Il percorso di mostra si apre su una serie di immagini in bianco e nero realizzate dal fotografo inglese nei primi anni della sua carriera, in gran parte pubblicate all’interno di uno dei suoi primi volumi, A Fair Day (1984), dove lo sguardo si posa sugli atteggiamenti delle persone intente a osservare e praticare le più disparate discipline, dalle corse di cavalli sulle spiagge irlandesi al Tai Chi per le strade di Shanghai. Se in questa prima sala si nota già la capacità compositiva di Parr, in grado di coniugare l’analisi dei costumi sociali con una forte attenzione per la resa formale di gestualità e movimenti, è a partire dalle immagini della seconda sala che emerge appieno lo stile per il quale è riconosciuto. Dedicata ai Supporters, lo sport è qui raccontato attraverso i gadget kitsch, i travestimenti grotteschi delle mascotte e gli ingegnosi escamotages di chi cerca di osservare le competizioni da una posizione privilegiata. Richiamando il celebre film del 1937 interpretato dai fratelli Marx, la terza sala denominata A Day at the Races racconta invece lo specifico ambiente delle corse di cavallo, a cui Parr ha dedicato numerosi scatti, ritraendo l’abbigliamento e gli atteggiamenti di questo passatempo particolarmente amato dagli inglesi. Anche il titolo della sala quattro si ispira al cinema, e in particolare a Fever Pitch (in italiano Febbre a 90°) tratto dall’omonimo romanzo di Nick Hornby, con immagini di esultanza sfrenata da parte di tifosi di football che condividono la stessa incontenibile passione del protagonista del film. Le sale cinque e sei sono invece interamente dedicate al lavoro sul tennis realizzato negli ultimi anni. A partire dal 2014 l’artista ha frequentato i quattro tornei del Grande Slam (The Australian Open a Melbourne; l’Open di Francia a Parigi, noto come Roland Garros; il Torneo di Wimbledon a Londra; l’US Open di New York) raccontando le dinamiche che animano sia gli spalti che il campo da gioco. Con 40 immagini presentate attraverso un allestimento scenografico che trasporta i visitatori nel vivo della competizione, questa sezione si struttura come il focus tematico più corposo dell’intera mostra, in grado di sintetizzare al suo interno i vari aspetti della poetica di Parr.

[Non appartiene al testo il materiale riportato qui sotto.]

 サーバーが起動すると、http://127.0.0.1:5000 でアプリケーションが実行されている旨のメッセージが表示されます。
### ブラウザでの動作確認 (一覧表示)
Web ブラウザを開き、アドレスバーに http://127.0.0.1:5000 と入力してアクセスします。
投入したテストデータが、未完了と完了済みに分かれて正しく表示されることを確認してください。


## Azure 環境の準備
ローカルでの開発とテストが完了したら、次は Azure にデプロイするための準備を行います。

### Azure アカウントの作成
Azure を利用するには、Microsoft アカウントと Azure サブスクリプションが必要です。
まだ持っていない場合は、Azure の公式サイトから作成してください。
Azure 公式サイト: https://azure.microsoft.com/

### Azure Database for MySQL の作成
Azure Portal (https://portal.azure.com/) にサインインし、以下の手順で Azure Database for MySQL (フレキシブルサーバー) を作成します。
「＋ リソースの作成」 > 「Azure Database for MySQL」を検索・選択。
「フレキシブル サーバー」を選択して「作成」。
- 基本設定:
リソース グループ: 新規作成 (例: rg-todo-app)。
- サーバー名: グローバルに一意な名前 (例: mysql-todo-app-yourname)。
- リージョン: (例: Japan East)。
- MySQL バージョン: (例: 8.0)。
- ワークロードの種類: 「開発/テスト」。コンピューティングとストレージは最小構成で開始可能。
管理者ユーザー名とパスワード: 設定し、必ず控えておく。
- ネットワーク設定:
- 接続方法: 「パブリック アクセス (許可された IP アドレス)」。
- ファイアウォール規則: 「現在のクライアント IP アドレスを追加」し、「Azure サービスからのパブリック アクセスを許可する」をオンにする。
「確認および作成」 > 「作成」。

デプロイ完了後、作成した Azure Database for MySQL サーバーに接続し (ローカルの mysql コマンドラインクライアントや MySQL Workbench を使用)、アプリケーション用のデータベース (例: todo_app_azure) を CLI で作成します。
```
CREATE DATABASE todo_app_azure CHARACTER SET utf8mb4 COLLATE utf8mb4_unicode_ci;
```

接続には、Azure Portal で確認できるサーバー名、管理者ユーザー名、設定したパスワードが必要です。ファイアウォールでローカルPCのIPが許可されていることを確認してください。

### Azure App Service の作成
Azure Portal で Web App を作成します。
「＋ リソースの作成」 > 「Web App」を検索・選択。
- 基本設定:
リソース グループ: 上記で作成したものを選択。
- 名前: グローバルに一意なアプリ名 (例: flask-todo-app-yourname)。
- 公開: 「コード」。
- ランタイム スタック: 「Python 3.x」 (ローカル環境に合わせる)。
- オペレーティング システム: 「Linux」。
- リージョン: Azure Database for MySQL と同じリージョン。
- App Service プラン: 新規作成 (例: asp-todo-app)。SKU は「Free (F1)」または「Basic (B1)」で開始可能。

La mostra presso Camera coincide con la pubblicazione di Match Point. Tennis by Martin Parr, per i tipi di Phaidon, che raccoglie 85 fotografie fra le più recenti, con una selezione di scatti inediti. Sono frutto del lavoro che dal 2014 Parr ha svolto negli ambienti del Grande Slam documentando la vita dentro e fuori dal campo. L’introduzione al libro, pubblicato in collaborazione con Lavazza, è di Sabina Jaskot-Gill, curatrice di fotografia alla National Portrait Gallery di Londra.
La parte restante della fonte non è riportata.